2018年:183.3km=43位、136.9m=43位
2019年:185.2km=37位、136.3m=90位
2020年:180.1km=63位、133.9m=96位
2021年:191.5km=3位、143.4m=10位
2022年:191.7km=3位、140.9m=19位
2023年:190.9km=4位、150.4m=1位
2024年:191.8km=3位、145.2m=4位
入団1年目、当時24歳の大谷の打球最高速は183.3km/h、NPBのレベルでこれだけの打球速度を出せる打者はほとんどいないが、MLBでは43位。スタットキャストの規定打数以上の選手は250人前後だから、それでもかなり上位とはいえ、2020年まではトップクラスではなかった。
この時期、アジア出身で打球速度が一番速かったのは、先日、大谷にアジア出身選手通算最多本塁打の座を明け渡した、韓国出身の秋信守(今季まで韓国プロ野球でプレーし、引退)だった。
しかし大谷は2020年オフに先進の機器をそろえたトレーニング施設「ドライブライン」を訪れて自らの打撃技術を分析し、新たなトレーニングを開始してから、打球速度と飛距離が格段に伸びた。
2021年以降はヤンキースのアーロン・ジャッジ、ジャンカルロ・スタントンらとともに「MLBトップクラス」の数字を残すようになる。

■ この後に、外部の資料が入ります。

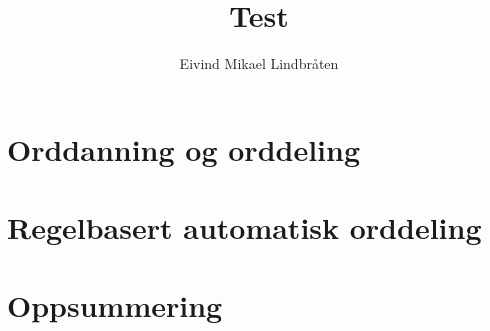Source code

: \documentclass[12pt,a4paper,norsk]{uiothesis}
\author{Eivind Mikael Lindbråten}
\title{Test}
\begin{document}
 
	
	 \pagestyle{uio} 

	\maketitle
	\frontmatter 
	  \clearpage 
	
	\nocite{bringhurst1999elements} %
	 \cleardoublepage
	
	\tableofcontents \clearpage 
	\listoffigures \clearpage 
	\listoftables \clearpage
	\listoflistings
	

	

	\mainmatter 
	
	

	\part{Orddanning og orddeling}
	
	
	
	
	
	

	\part{Regelbasert automatisk orddeling}
	
	

	\part{Oppsummering}
	

    
    
	
%
\end{document}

最速190km/hの打球は、日本ではほとんど見られない。2023年3月の第5回WBCで大谷の打撃練習をケージの後ろで見ていたヤクルトの村上宗隆が、その打球速度を知って顔色を失ったのは有名な話だが――この時期から大谷翔平はMLBでもめったにいないバットスピードの選手になっていた。
「本塁打を打つ技術」でもジャッジと双璧
そして今年は、打球速度で自己最速を更新した。
彼の上には、パイレーツのオニール・クルーズ、ヤンキースのジャンカルロ・スタントンがいるだけ。クルーズは、身体能力ではトップクラスながらそれを活かしきれていない若手だ。なお今季58本塁打のヤンキース、アーロン・ジャッジは189.1km/hで6位だった。
大谷は打球速度が速いだけではない。